If you look at the dust jacket of the book The Beats: A Graphic History, you will find there are more people involved in putting together this book than there are members of the original supposed Beat Generation. To quote the late Allen Ginsberg, “Beat Generation, San Francisco Renaissance, call it what you want, I got laid a lot.” And so you see that nobody has any clear definition of what is meant by ‘the Beats’.
I love this little book, not because it’s about a subject I know much about, but because of the artwork by such talents as Ed Piskor, Jay Kinney, Nick Thorkleson, Summer McClinton, Peter Kuper, Marey Fleener, Jerome Neukirch, Anne Timmons, Gary Dumm, Lance Tooks, and Jeffery Lewis. The Beats: A Graphic History is one of those books that are alive with madness, alive with life and artwork as vibrant as the movement itself. I can’t put into words what a charming volume this is. Its complexity is grounded in the narrative of the most recorded literary explosion of the 20th century. Here we have the antics of Kerouac, Ginsberg, and Burroughs, along with a cast of many. Of course, there are just as many missing; for example, the late Bob Kaufman, or the former poet laureate of San Francisco, Jack Hirschman. I should not be so callous as to say there is no mention of Jan Kerouac or the late Jack Micheline.
However, this fine volume is a stunning example of American literature and its last exaggeration.
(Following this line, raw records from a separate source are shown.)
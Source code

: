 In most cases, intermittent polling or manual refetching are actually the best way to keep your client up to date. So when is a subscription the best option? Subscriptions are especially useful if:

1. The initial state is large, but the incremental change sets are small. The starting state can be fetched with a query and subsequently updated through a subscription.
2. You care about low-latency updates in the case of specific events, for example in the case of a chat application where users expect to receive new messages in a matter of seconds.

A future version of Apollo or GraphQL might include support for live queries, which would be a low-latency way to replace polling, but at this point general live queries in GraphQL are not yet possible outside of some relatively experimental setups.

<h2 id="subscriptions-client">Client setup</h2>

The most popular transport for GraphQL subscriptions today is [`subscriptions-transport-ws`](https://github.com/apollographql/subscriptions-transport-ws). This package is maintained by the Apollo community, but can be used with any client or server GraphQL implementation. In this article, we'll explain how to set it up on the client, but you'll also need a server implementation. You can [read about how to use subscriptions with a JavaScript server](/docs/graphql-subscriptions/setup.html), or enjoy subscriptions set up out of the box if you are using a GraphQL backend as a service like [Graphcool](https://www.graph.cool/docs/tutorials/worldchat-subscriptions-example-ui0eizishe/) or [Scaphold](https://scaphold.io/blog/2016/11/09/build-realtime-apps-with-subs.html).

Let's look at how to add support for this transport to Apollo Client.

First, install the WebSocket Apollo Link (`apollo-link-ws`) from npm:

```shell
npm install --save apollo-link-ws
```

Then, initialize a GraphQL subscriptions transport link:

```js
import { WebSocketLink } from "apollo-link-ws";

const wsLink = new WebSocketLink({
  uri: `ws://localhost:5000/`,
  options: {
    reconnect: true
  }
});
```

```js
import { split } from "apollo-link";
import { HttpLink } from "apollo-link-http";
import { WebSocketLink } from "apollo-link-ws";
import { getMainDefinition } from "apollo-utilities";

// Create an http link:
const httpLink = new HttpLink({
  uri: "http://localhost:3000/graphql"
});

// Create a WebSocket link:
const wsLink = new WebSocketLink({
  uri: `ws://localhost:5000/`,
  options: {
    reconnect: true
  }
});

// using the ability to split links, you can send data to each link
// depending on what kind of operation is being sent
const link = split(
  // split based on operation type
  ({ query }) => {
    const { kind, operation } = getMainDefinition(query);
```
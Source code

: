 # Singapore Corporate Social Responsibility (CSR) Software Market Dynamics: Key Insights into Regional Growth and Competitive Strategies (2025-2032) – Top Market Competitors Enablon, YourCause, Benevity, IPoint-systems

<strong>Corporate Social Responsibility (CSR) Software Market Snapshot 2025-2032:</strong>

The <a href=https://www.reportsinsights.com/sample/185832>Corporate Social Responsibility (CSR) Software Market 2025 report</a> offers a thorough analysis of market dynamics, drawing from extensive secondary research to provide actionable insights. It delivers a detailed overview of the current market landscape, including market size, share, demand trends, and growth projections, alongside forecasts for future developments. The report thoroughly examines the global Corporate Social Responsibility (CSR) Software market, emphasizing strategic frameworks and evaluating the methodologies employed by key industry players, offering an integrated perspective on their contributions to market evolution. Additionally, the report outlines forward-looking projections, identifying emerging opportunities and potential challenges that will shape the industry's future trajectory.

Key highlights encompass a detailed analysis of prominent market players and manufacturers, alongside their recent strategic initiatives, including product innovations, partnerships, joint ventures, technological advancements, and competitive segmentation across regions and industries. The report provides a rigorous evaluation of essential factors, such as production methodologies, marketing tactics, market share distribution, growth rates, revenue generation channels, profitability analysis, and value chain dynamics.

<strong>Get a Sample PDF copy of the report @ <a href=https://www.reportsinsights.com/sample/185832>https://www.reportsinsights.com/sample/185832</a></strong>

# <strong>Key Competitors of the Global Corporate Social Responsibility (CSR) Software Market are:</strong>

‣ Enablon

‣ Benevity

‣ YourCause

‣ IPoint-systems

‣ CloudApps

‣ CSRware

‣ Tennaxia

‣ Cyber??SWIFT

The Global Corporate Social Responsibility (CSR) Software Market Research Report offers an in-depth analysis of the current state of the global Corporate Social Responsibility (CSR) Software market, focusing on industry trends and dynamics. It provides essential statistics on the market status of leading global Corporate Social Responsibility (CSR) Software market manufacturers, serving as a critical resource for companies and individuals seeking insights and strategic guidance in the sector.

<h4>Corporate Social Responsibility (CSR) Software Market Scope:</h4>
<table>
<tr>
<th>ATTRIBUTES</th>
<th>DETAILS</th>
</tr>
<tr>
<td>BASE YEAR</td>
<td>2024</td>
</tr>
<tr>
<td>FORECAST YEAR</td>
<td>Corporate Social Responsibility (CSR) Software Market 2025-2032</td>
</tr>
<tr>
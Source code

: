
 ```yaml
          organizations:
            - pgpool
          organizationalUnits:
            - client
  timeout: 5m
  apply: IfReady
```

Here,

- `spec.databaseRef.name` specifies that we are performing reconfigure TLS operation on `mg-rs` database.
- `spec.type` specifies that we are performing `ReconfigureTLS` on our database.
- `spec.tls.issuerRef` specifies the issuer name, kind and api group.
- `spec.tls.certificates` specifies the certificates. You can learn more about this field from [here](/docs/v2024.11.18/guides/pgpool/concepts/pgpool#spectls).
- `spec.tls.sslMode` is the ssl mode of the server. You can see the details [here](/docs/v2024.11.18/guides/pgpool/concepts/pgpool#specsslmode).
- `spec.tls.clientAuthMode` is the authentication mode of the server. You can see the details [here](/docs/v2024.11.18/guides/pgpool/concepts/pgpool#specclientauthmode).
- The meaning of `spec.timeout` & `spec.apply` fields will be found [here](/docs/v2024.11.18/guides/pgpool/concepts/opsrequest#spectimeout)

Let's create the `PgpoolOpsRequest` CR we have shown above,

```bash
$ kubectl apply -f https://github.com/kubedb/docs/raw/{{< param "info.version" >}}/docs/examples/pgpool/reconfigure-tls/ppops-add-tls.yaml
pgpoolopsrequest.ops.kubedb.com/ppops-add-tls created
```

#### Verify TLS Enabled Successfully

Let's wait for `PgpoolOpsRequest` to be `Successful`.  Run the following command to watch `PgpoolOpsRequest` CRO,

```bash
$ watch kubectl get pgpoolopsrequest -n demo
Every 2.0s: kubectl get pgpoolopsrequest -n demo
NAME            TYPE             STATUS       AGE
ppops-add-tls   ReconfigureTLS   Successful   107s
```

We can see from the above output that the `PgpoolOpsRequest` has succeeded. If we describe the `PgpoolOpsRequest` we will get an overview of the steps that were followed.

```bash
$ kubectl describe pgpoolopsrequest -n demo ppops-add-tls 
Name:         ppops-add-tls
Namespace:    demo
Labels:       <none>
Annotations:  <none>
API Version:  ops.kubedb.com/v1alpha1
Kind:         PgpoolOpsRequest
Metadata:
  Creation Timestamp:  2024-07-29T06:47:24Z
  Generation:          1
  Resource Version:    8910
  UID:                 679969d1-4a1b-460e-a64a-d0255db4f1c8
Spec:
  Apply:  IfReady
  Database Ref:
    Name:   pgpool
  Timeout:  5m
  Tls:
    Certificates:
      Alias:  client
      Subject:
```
In this volume, we go from Allen Ginsberg’s “Howl” to Kerouac’s “On the Road”: and in between we have arguments for “what is Beat”, including Norman Mailer’s famous 1957 essay “The Beats Ultimate ‘Meaning’.
So do I recommend The Beats: A Graphic History? I’d be a fool not to, for this is a fine and entertaining volume. So if you have the 22 bucks to spare, my recommendation is to purchase a copy of this book.